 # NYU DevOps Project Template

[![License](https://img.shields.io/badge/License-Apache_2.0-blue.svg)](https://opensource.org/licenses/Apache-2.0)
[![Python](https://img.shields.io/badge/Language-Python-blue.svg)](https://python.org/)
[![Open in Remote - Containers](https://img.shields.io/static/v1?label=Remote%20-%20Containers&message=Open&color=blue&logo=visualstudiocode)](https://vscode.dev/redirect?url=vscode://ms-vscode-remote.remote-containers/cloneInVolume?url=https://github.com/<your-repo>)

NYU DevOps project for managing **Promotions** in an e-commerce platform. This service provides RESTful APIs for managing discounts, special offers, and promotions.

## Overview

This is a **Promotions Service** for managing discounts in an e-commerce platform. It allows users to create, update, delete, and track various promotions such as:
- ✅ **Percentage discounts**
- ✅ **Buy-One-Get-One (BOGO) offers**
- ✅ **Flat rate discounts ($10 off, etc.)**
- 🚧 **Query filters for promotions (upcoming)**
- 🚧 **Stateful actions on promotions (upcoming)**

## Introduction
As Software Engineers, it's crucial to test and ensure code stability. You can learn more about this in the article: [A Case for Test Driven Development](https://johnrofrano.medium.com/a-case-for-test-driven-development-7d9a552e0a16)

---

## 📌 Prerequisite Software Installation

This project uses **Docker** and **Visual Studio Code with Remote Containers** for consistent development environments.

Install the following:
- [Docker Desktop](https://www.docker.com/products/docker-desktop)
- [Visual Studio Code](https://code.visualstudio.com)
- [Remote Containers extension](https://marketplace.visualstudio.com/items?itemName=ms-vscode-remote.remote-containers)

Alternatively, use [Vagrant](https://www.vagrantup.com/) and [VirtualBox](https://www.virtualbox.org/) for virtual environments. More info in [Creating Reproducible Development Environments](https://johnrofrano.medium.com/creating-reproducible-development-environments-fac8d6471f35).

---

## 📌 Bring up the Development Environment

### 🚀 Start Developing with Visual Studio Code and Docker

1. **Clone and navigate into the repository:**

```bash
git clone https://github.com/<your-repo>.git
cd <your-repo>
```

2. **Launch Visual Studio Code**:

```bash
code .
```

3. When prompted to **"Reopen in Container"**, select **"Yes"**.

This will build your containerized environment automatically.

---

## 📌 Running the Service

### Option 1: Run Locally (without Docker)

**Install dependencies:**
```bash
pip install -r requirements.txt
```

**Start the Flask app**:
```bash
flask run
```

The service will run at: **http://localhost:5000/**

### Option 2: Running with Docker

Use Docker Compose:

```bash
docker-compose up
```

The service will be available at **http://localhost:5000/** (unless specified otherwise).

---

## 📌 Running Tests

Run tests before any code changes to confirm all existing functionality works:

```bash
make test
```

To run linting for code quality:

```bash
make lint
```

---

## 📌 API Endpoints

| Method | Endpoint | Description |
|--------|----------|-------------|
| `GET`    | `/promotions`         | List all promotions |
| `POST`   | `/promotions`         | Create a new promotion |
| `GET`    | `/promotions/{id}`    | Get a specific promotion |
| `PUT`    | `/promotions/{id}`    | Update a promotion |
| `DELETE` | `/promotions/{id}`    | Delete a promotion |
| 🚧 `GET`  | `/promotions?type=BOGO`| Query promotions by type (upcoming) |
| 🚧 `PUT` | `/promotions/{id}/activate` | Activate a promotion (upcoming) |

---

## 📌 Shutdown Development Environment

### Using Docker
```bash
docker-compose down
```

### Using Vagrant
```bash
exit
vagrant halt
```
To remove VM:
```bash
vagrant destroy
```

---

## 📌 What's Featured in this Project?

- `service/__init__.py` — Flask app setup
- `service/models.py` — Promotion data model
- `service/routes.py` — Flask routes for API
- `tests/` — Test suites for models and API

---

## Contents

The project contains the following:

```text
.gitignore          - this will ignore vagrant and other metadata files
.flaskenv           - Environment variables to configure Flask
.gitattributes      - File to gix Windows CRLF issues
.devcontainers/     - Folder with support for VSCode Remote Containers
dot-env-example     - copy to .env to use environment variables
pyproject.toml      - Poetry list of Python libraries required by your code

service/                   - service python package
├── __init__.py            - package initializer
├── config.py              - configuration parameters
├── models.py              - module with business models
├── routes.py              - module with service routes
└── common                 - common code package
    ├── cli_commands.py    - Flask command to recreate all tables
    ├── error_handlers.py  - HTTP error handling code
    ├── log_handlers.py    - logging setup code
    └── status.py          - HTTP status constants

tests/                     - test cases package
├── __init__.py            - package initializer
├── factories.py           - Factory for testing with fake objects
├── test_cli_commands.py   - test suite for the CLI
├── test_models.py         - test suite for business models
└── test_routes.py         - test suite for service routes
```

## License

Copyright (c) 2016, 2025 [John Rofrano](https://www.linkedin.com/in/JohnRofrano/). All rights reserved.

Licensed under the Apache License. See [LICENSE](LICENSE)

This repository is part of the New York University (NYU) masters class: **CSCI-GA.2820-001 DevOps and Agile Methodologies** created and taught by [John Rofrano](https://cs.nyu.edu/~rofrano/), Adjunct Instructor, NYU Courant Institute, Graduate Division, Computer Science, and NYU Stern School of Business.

**Work to be completed**
Please give back the records exactly as written, beginning at the first line and including the line that holds "- [Visual Studio" as the last.

**Task response**
 # NYU DevOps Project Template

[![License](https://img.shields.io/badge/License-Apache_2.0-blue.svg)](https://opensource.org/licenses/Apache-2.0)
[![Python](https://img.shields.io/badge/Language-Python-blue.svg)](https://python.org/)
[![Open in Remote - Containers](https://img.shields.io/static/v1?label=Remote%20-%20Containers&message=Open&color=blue&logo=visualstudiocode)](https://vscode.dev/redirect?url=vscode://ms-vscode-remote.remote-containers/cloneInVolume?url=https://github.com/<your-repo>)

NYU DevOps project for managing **Promotions** in an e-commerce platform. This service provides RESTful APIs for managing discounts, special offers, and promotions.

## Overview

This is a **Promotions Service** for managing discounts in an e-commerce platform. It allows users to create, update, delete, and track various promotions such as:
- ✅ **Percentage discounts**
- ✅ **Buy-One-Get-One (BOGO) offers**
- ✅ **Flat rate discounts ($10 off, etc.)**
- 🚧 **Query filters for promotions (upcoming)**
- 🚧 **Stateful actions on promotions (upcoming)**

## Introduction
As Software Engineers, it's crucial to test and ensure code stability. You can learn more about this in the article: [A Case for Test Driven Development](https://johnrofrano.medium.com/a-case-for-test-driven-development-7d9a552e0a16)

---

## 📌 Prerequisite Software Installation

This project uses **Docker** and **Visual Studio Code with Remote Containers** for consistent development environments.

Install the following:
- [Docker Desktop](https://www.docker.com/products/docker-desktop)
- [Visual Studio Code](https://code.visualstudio.com)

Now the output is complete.